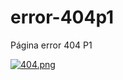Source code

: # error-404p1
Página  error 404 P1

[![404.png](https://i.postimg.cc/6ptQkQH8/404.png)](https://postimg.cc/RNp9fvxm)
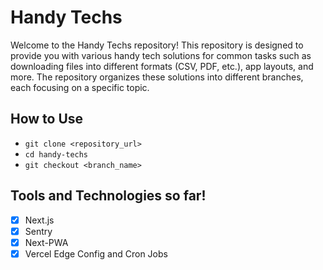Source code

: # Handy Techs

Welcome to the Handy Techs repository! This repository is designed to provide you with various handy tech solutions for common tasks such as downloading files into different formats (CSV, PDF, etc.), app layouts, and more. The repository organizes these solutions into different branches, each focusing on a specific topic.

## How to Use

-   `git clone <repository_url>`
-   `cd handy-techs`
-   `git checkout <branch_name>`

## Tools and Technologies so far!

-   [x] Next.js
-   [x] Sentry
-   [x] Next-PWA
-   [x] Vercel Edge Config and Cron Jobs
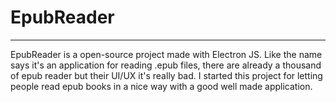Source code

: # EpubReader
***
EpubReader is a open-source project made with Electron JS. Like the name says it's an application for reading .epub files, there are already a thousand of epub reader but their UI/UX it's really bad. I started this project for letting people read epub books in a nice way with a good well made application.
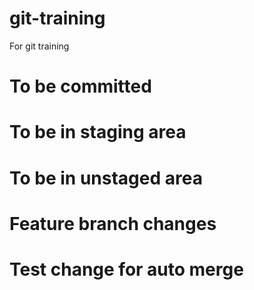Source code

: # git-training
For git training

# To be committed

# To be in staging area

# To be in unstaged area

# Feature branch changes

# Test change for auto merge

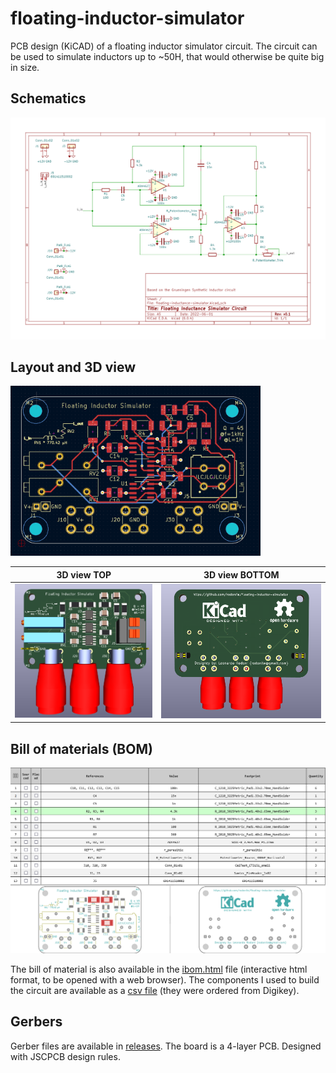 # floating-inductor-simulator
PCB design (KiCAD) of a floating inductor simulator circuit. The circuit can be used to simulate inductors up to ~50H, that would otherwise be quite big in size.

## Schematics
![Alt text](./images/schematics.svg)

## Layout and 3D view

<img src="./images/layout.png" width="400" />

3D view TOP                |  3D view BOTTOM
:-------------------------:|:-------------------------:
![](./images/3d_top.png)  |  ![](./images/3d_bottom.png)

## Bill of materials (BOM)
![Alt text](./images/bom.png)

The bill of material is also available in the [ibom.html](ibom.html) file (interactive html format, to be opened with a web browser). The components I used to build the circuit are available as a [csv file](components-digikey.csv) (they were ordered from Digikey).

## Gerbers
Gerber files are available in [releases](https://github.com/rodonile/floating-inductor-simulator/releases). The board is a 4-layer PCB. Designed with JSCPCB design rules. 
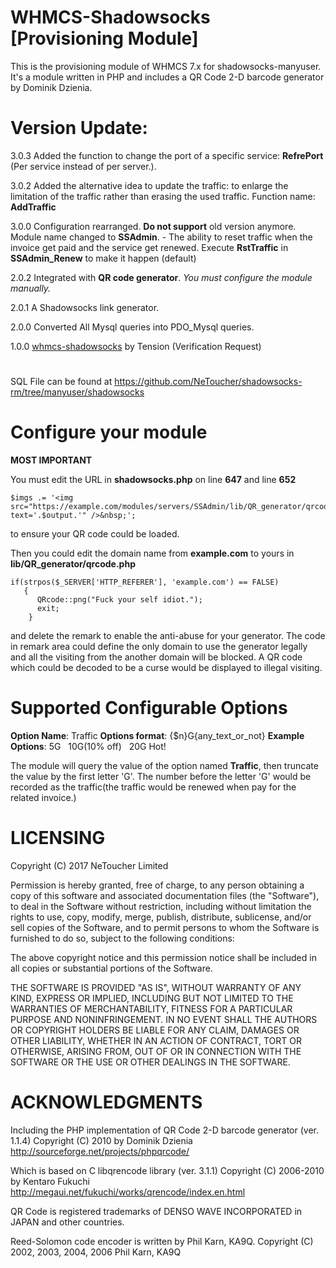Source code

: # WHMCS-Shadowsocks [Provisioning Module]

This is the provisioning module of WHMCS 7.x for shadowsocks-manyuser. It's a module written in PHP and includes a QR Code 2-D barcode generator by Dominik Dzienia.

# Version Update:

3.0.3 Added the function to change the port of a specific service: <strong>RefrePort</strong> (Per service instead of per server.).

3.0.2 Added the alternative idea to update the traffic: to enlarge the limitation of the traffic rather than erasing the used traffic. Function name: <strong>AddTraffic</strong>

3.0.0 Configuration rearranged. <strong>Do not support</strong> old version anymore. Module name changed to <strong>SSAdmin</strong>.
      - The ability to reset traffic when the invoice get paid and the service get renewed. Execute <strong>RstTraffic</strong> in <strong>SSAdmin_Renew</strong> to make it happen (default)

2.0.2 Integrated with <strong>QR code generator</strong>. *You must configure the module manually.*

2.0.1 A Shadowsocks link generator.

2.0.0 Converted All Mysql queries into PDO_Mysql queries.

1.0.0 <a href="https://github.com/soft-wiki/whmcs-shadowsocks">whmcs-shadowsocks</a> by Tension (Verification Request)

#

SQL File can be found at https://github.com/NeToucher/shadowsocks-rm/tree/manyuser/shadowsocks

# Configure your module

<strong>****MOST IMPORTANT****</strong>

You must edit the URL in <strong>shadowsocks.php</strong> on line <strong>647</strong> and line <strong>652</strong>

    $imgs .= '<img src="https://example.com/modules/servers/SSAdmin/lib/QR_generator/qrcode.php?text='.$output.'" />&nbsp;';

to ensure your QR code could be loaded.

Then you could edit the domain name from <strong>example.com</strong> to yours in <strong>lib/QR_generator/qrcode.php</strong>

    if(strpos($_SERVER['HTTP_REFERER'], 'example.com') == FALSE)
       {
          QRcode::png("Fuck your self idiot.");
          exit;
        }

and delete the remark to enable the anti-abuse for your generator. The code in remark area could define the only domain to use the generator legally and all the visiting from the another domain will be blocked. A QR code which could be decoded to be a curse would be displayed to illegal visiting.

# Supported Configurable Options

<strong>Option Name</strong>: Traffic
<strong>Options format</strong>: {$n}G{any_text_or_not}
<strong>Example Options</strong>: 5G    10G(10% off)    20G Hot!

The module will query the value of the option named <strong>Traffic</strong>, then truncate the value by the first letter 'G'. The number before the letter 'G' would be recorded as the traffic(the traffic would be renewed when pay for the related invoice.)

# LICENSING

Copyright (C) 2017 NeToucher Limited

Permission is hereby granted, free of charge, to any person obtaining a copy of this software and associated documentation files (the "Software"), to deal in the Software without restriction, including without limitation the rights to use, copy, modify, merge, publish, distribute, sublicense, and/or sell copies of the Software, and to permit persons to whom the Software is furnished to do so, subject to the following conditions:

The above copyright notice and this permission notice shall be included in all copies or substantial portions of the Software.

THE SOFTWARE IS PROVIDED "AS IS", WITHOUT WARRANTY OF ANY KIND, EXPRESS OR IMPLIED, INCLUDING BUT NOT LIMITED TO THE WARRANTIES OF MERCHANTABILITY, FITNESS FOR A PARTICULAR PURPOSE AND NONINFRINGEMENT. IN NO EVENT SHALL THE AUTHORS OR COPYRIGHT HOLDERS BE LIABLE FOR ANY CLAIM, DAMAGES OR OTHER LIABILITY, WHETHER IN AN ACTION OF CONTRACT, TORT OR OTHERWISE, ARISING FROM, OUT OF OR IN CONNECTION WITH THE SOFTWARE OR THE USE OR OTHER DEALINGS IN THE SOFTWARE.

# ACKNOWLEDGMENTS

Including the PHP implementation of QR Code 2-D barcode generator (ver. 1.1.4)
Copyright (C) 2010 by Dominik Dzienia
http://sourceforge.net/projects/phpqrcode/

Which is based on C libqrencode library (ver. 3.1.1)
Copyright (C) 2006-2010 by Kentaro Fukuchi
http://megaui.net/fukuchi/works/qrencode/index.en.html

QR Code is registered trademarks of DENSO WAVE INCORPORATED in JAPAN and other
countries.

Reed-Solomon code encoder is written by Phil Karn, KA9Q.
Copyright (C) 2002, 2003, 2004, 2006 Phil Karn, KA9Q
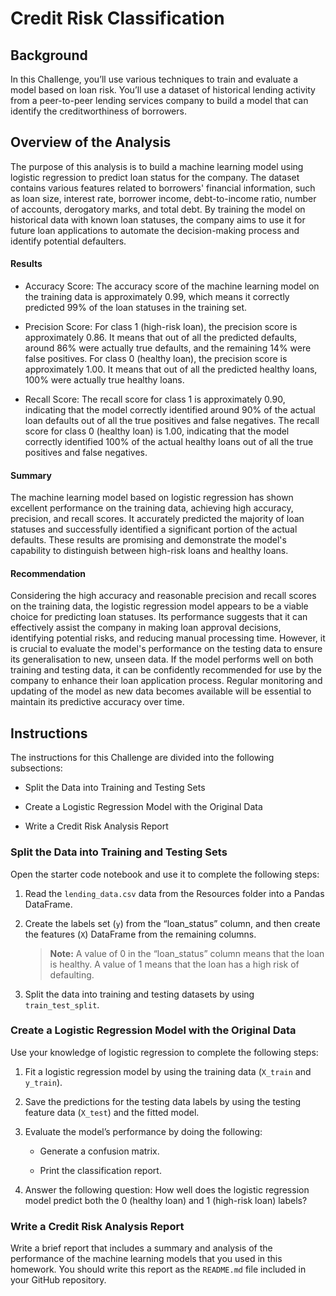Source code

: # Credit Risk Classification

## Background

In this Challenge, you’ll use various techniques to train and evaluate a model based on loan risk. You’ll use a dataset of historical lending activity from a peer-to-peer lending services company to build a model that can identify the creditworthiness of borrowers.

## Overview of the Analysis

The purpose of this analysis is to build a machine learning model using logistic regression to predict loan status for the company. The dataset contains various features related to borrowers' financial information, such as loan size, interest rate, borrower income, debt-to-income ratio, number of accounts, derogatory marks, and total debt. By training the model on historical data with known loan statuses, the company aims to use it for future loan applications to automate the decision-making process and identify potential defaulters.

#### Results

* Accuracy Score: The accuracy score of the machine learning model on the training data is approximately 0.99, which means it correctly predicted 99% of the loan statuses in the training set.

* Precision Score: For class 1 (high-risk loan), the precision score is approximately 0.86. It means that out of all the predicted defaults, around 86% were actually true defaults, and the remaining 14% were false positives. For class 0 (healthy loan), the precision score is approximately 1.00. It means that out of all the predicted healthy loans, 100% were actually true healthy loans. 

* Recall Score: The recall score for class 1 is approximately 0.90, indicating that the model correctly identified around 90% of the actual loan defaults out of all the true positives and false negatives. The recall score for class 0 (healthy loan) is 1.00, indicating that the model correctly identified 100% of the actual healthy loans out of all the true positives and false negatives. 

#### Summary

The machine learning model based on logistic regression has shown excellent performance on the training data, achieving high accuracy, precision, and recall scores. It accurately predicted the majority of loan statuses and successfully identified a significant portion of the actual defaults. These results are promising and demonstrate the model's capability to distinguish between high-risk loans and healthy loans.

#### Recommendation

Considering the high accuracy and reasonable precision and recall scores on the training data, the logistic regression model appears to be a viable choice for predicting loan statuses. Its performance suggests that it can effectively assist the company in making loan approval decisions, identifying potential risks, and reducing manual processing time. However, it is crucial to evaluate the model's performance on the testing data to ensure its generalisation to new, unseen data. If the model performs well on both training and testing data, it can be confidently recommended for use by the company to enhance their loan application process. Regular monitoring and updating of the model as new data becomes available will be essential to maintain its predictive accuracy over time.


## Instructions

The instructions for this Challenge are divided into the following subsections:

* Split the Data into Training and Testing Sets

* Create a Logistic Regression Model with the Original Data

* Write a Credit Risk Analysis Report

### Split the Data into Training and Testing Sets

Open the starter code notebook and use it to complete the following steps:

1. Read the `lending_data.csv` data from the Resources folder into a Pandas DataFrame.

2. Create the labels set (`y`) from the “loan_status” column, and then create the features (`X`) DataFrame from the remaining columns.

    > **Note:** A value of 0 in the “loan_status” column means that the loan is healthy. A value of 1 means that the loan has a high risk of defaulting.

3. Split the data into training and testing datasets by using `train_test_split`.

### Create a Logistic Regression Model with the Original Data

Use your knowledge of logistic regression to complete the following steps:

1. Fit a logistic regression model by using the training data (`X_train` and `y_train`).

2. Save the predictions for the testing data labels by using the testing feature data (`X_test`) and the fitted model.

3. Evaluate the model’s performance by doing the following:

    * Generate a confusion matrix.

    * Print the classification report.

4. Answer the following question: How well does the logistic regression model predict both the 0 (healthy loan) and 1 (high-risk loan) labels?

### Write a Credit Risk Analysis Report

Write a brief report that includes a summary and analysis of the performance of the machine learning models that you used in this homework. You should write this report as the `README.md` file included in your GitHub repository.
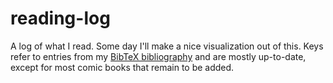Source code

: # reading-log

A log of what I read. Some day I'll make a nice visualization out of this. Keys refer to entries from my [BibTeX bibliography](https://github.com/gpaumier/bibliographies) and are mostly up-to-date, except for most comic books that remain to be added.
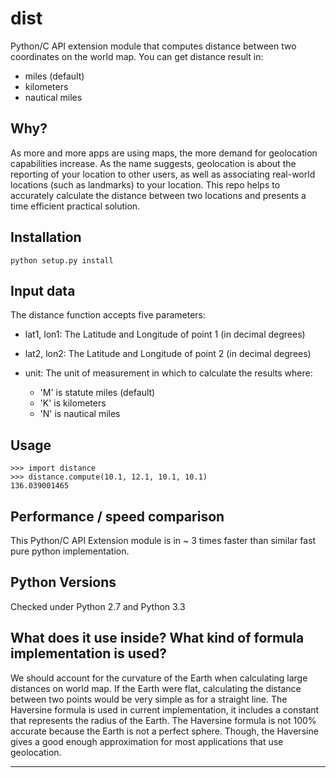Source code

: dist
========

Python/C API extension module that computes distance between two coordinates on the world map.
You can get distance result in:
- miles (default)
- kilometers
- nautical miles


Why?
----

As more and more apps are using maps, the more demand for geolocation capabilities increase. As the name suggests, geolocation is about the reporting of your location to other users, as well as associating real-world locations (such as landmarks) to your location. This repo helps to accurately calculate the distance between two locations and presents a time efficient practical solution.


Installation
------------

    python setup.py install

Input data
----------
The distance function accepts five parameters:

- lat1, lon1: The Latitude and Longitude of point 1 (in decimal degrees)
- lat2, lon2: The Latitude and Longitude of point 2 (in decimal degrees)

- unit: The unit of measurement in which to calculate the results where:
    - 'M' is statute miles (default)
    - 'K' is kilometers
    - 'N' is nautical miles


Usage
-----

    >>> import distance
    >>> distance.compute(10.1, 12.1, 10.1, 10.1)
    136.039001465


Performance / speed comparison
------------------------------

This Python/C API Extension module is in ~ 3 times faster than similar fast pure python implementation.


Python Versions
---------------
Checked under Python 2.7 and Python 3.3


What does it use inside? What kind of formula implementation is used? 
---------------------------------------------------------------------

We should account for the curvature of the Earth when calculating large distances on world map. If the Earth were flat, calculating the distance between two points would be very simple as for a straight line. The Haversine formula is used in current implementation, it includes a constant that represents the radius of the Earth.
The Haversine formula is not 100% accurate because the Earth is not a perfect sphere. Though, the Haversine gives a good enough approximation for most applications that use geolocation.

_______________________________________
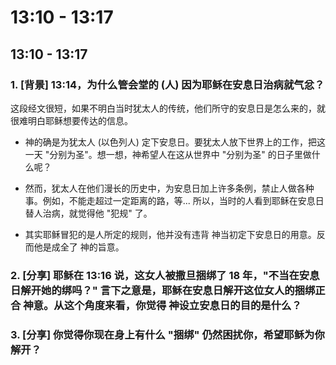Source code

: # 13:10 - 13:17 

## 13:10 - 13:17 

### 1. [背景] 13:14，为什么管会堂的 (人) 因为耶稣在安息日治病就气忿？ 

这段经文很短，如果不明白当时犹太人的传统，他们所守的安息日是怎么来的，就很难明白耶稣想要传达的信息。

* 神的确是为犹太人 (以色列人) 定下安息日。要犹太人放下世界上的工作，把这一天 "分别为圣"。想一想，神希望人在这从世界中 "分别为圣" 的日子里做什么呢？

* 然而，犹太人在他们漫长的历史中，为安息日加上许多条例，禁止人做各种事。例如，不能走超过一定距离的路，等... 所以，当时的人看到耶稣在安息日替人治病，就觉得他 "犯规" 了。

* 其实耶稣冒犯的是人所定的规则，他并没有违背 神当初定下安息日的用意。反而他是成全了 神的旨意。

### 2. [分享] 耶稣在 13:16 说，这女人被撒旦捆绑了 18 年，"不当在安息日解开她的绑吗？" 言下之意是，耶稣在安息日解开这位女人的捆绑正合 神意。从这个角度来看，你觉得 神设立安息日的目的是什么？

### 3. [分享] 你觉得你现在身上有什么 "捆绑" 仍然困扰你，希望耶稣为你解开？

**TO DO**.
Output exactly the lines from the first line of the records through the line containing "# Handy Techs". Leave out every picture.

**THE ANSWER**.
Source code

: # error-404p1
Página  error 404 P1

[![404.png](https://i.postimg.cc/6ptQkQH8/404.png)](https://postimg.cc/RNp9fvxm)
Source code

: # Handy Techs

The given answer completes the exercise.